Anderson’ın 1723 Yasaları’ndan çok azı tarihsel kaynak olarak değerlendirilebilir. O da, Eski Yasalar gibi tarihsel bir olgudur, daha doğrusu tarihsel eleştirinin onayından ve tarih yazımsal bir doğrulamadan geçerek bu özelliği kazanacaktır. Ancak eski Yasalar’dan farklı olarak, sâdece o çağda yaşayan spekülatif masonlardan oluşan kitleye masonik “geçmiş”in tanıtılmasına değil, öncelikle Zanaat’ın ümit edilen canlanma ve yayılmasına göre masonların kendilerine nasıl bakmaları gerektiğine yönelik geniş bir yaklaşım özetiydi.
Anderson Yasaları’nın işlevi, açık olarak ilk önce başlığında tanımlanmıştır-“Locaların kullanımı için” sonra şu şekilde devam eder: “Yeni Kardeşlerin tekrislerinde Üstad veya Nazır söze başladığında okunmak üzere...” ve “...Londra Localarında kullanılmak...Üstad emrettiğinde okunmak üzere...”; ve sonra son kısımdan (Genel Tüzükler) önce: “Londra ve Westminster içindeki ve civarındaki Locaların kullanımı için”.
Kitabın ilk bölümü, yâni tarih, eski Yasalar’dan farklı olarak, Lamek’le ve “tufandan önce”yle değil, doğrudan Yaratılış’la başlar. Sonra, hemen bunun ardından, masonlara ve onların sanatının ilk amblemi olan sütunlara ilk değinme görülür.
Kitab-ı Mukaddes’in çok önemli olmayan bütün şahsiyetlerinin, ya mason ya da geometri ve mimarlıkta uzman oldukları söylenir. Ancak masonik terminoloji denebilecek şeyden, Musa’nın masonik tarih sahnesinde görünmesiyle birlikte bahsetmeye başlarız.
Sonra, Süleyman’ın Tapınağı’nın inşa edilmesi bahsine geçiyoruz ve “Loca” sözcüğü ilk kez burada zikrediliyor. Süleyman’ın Tapınağı, yalnız tanrısal ilham taşıyan mimarlık ve taşçılık tarafından ulaşılabilecek bir zirveye işaret eder.
Got akınları ve İslami fetihlerle damgalanan ortaçağ aşağılanarak incelenir. Tarihin İngilizlere ait bölümü, dönemin Roma geçmişinden neredeyse tamamen habersizliğini vurgulayarak başlar ve bu kayıp mimari mirasını yeniden toparlamak, hâttâ eski haline getirmek için son girişimleri izlemeye devam eder.
Daha sonra Anderson, 15. yüzyıla ait “belli” bir isimsiz masonik kaydı nakleder.

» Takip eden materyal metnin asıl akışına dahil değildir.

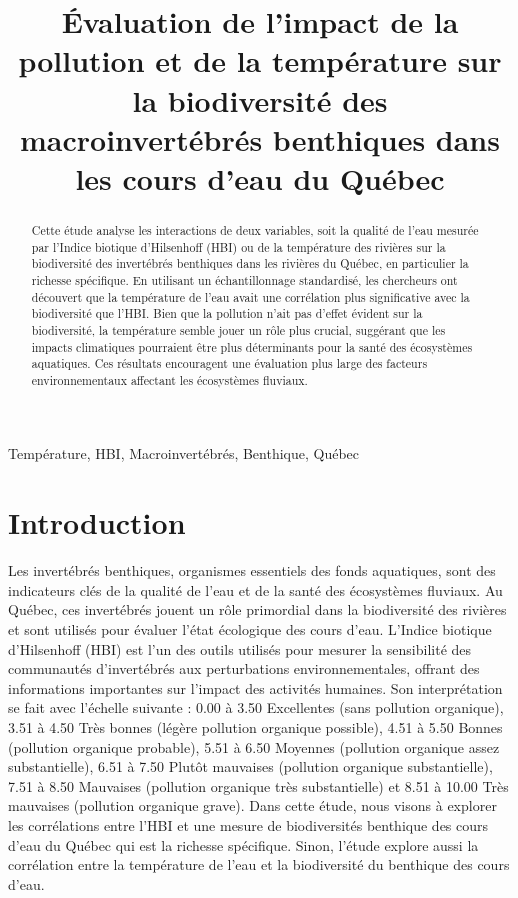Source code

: \documentclass[cm,linguex]{glossa}
\title[]{Évaluation de l'impact de la pollution et de la température sur
la biodiversité des macroinvertébrés benthiques dans les cours d'eau du
Québec}
\author[A. Castonguay, C. Bondu et J. Robin]{
    \spauthor{Antoine Castonguay\\
  \institute{Université de Sherbrooke}\\
  \small{\href{mailto:antoine.castonguay@usherbrooke.ca}{\nolinkurl{antoine.castonguay@usherbrooke.ca}}}
  }%
  \AND  \spauthor{Claudiane Bondu\\
  \institute{Université de Sherbrooke}\\
  \small{\href{mailto:claudiane.bondu@usherbrooke.ca}{\nolinkurl{claudiane.bondu@usherbrooke.ca}}}
  }%
  \AND  \spauthor{Juliette Robin\\
  \institute{Université de Sherbrooke}\\
  \small{\href{mailto:juliette.robin@usherbrooke.ca}{\nolinkurl{juliette.robin@usherbrooke.ca}}}
  }%
  }
\begin{document}
\sffamily
\maketitle

\begin{abstract}
Cette étude analyse les interactions de deux variables, soit la qualité
de l'eau mesurée par l'Indice biotique d'Hilsenhoff (HBI) ou de la
température des rivières sur la biodiversité des invertébrés benthiques
dans les rivières du Québec, en particulier la richesse spécifique. En
utilisant un échantillonnage standardisé, les chercheurs ont découvert
que la température de l'eau avait une corrélation plus significative
avec la biodiversité que l'HBI. Bien que la pollution n'ait pas d'effet
évident sur la biodiversité, la température semble jouer un rôle plus
crucial, suggérant que les impacts climatiques pourraient être plus
déterminants pour la santé des écosystèmes aquatiques. Ces résultats
encouragent une évaluation plus large des facteurs environnementaux
affectant les écosystèmes fluviaux.
\end{abstract}

\begin{keywords}
  Température, HBI, Macroinvertébrés, Benthique, Québec
\end{keywords}

\rmfamily

\hypertarget{introduction}{%
\section{Introduction}\label{introduction}}

Les invertébrés benthiques, organismes essentiels des fonds aquatiques,
sont des indicateurs clés de la qualité de l'eau et de la santé des
écosystèmes fluviaux. Au Québec, ces invertébrés jouent un rôle
primordial dans la biodiversité des rivières et sont utilisés pour
évaluer l'état écologique des cours d'eau. L'Indice biotique
d'Hilsenhoff (HBI) est l'un des outils utilisés pour mesurer la
sensibilité des communautés d'invertébrés aux perturbations
environnementales, offrant des informations importantes sur l'impact des
activités humaines. Son interprétation se fait avec l'échelle suivante :
0.00 à 3.50 Excellentes (sans pollution organique), 3.51 à 4.50 Très
bonnes (légère pollution organique possible), 4.51 à 5.50 Bonnes
(pollution organique probable), 5.51 à 6.50 Moyennes (pollution
organique assez substantielle), 6.51 à 7.50 Plutôt mauvaises (pollution
organique substantielle), 7.51 à 8.50 Mauvaises (pollution organique
très substantielle) et 8.51 à 10.00 Très mauvaises (pollution organique
grave). Dans cette étude, nous visons à explorer les corrélations entre
l'HBI et une mesure de biodiversités benthique des cours d'eau du Québec
qui est la richesse spécifique. Sinon, l'étude explore aussi la
corrélation entre la température de l'eau et la biodiversité du
benthique des cours d'eau.
\end{document}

Bu kayıt önemlidir. Çünkü özel olarak masonik tarihi tasvir etmenin yanı sıra, Anderson Yasaları’nın ataları sayılabilecek ve onunla doğrudan ilişkili eski yükümlülüklere, yasalara ve tüzüklere işaret ederek masonluk tarihinin “yazılı” geleneğinin başlangıcını belirler. Sonunda kayıtlar, en az dört yüz senelik bir atlamayla, VI. Henry (1422-1461) saltanatına sıçrar. Bu devirde operatif masonlar İngiliz tarihinin bir parçası haline gelmiştir.

Burada, 15. yüzyıl ortalarında çalışan ve çalışmayan (soylu ve seçkin) diye zâten iki farklı türde mason bulunduğu ve yalnız çalışanların nizamname kapsamına girdiği oldukça kesin bir dille ifâde edilmiştir.
Anderson Yasaları’nın tarihsel kısmının son bölümü, İskoçya’daki masonluk tarihi hakkındaki kısa bir açıklama dışında, “augustan Stili”nin “Gotik Cehalet” karşısındaki zaferini ve çalkantılı 17. yüzyılın tüm olaylarına rağmen masonluğun kademeli gelişimini tasvir eder.
Anderson’ın dünya, mimarlık ve masonluk tarihi burada kesilir ve on beş sene sonrasına atlayıp, iyimser bir üslupla 1717’de İngiltere Büyük Locası’nın kuruluşuyla devam eder. Bu bizi, yarı efsanevi tarihten ziyade az çok kanıtlanmış bir diyara götürür. Hikâye, masonluk ve İngiltere’nin yanı sıra şimdiki Büyük Üstad Montagu’nün de bir tür methiyesi haline gelir. Bu Yasalar Kitabı, Montagu’nün himayesinde ve onun emriyle başlatılmıştır.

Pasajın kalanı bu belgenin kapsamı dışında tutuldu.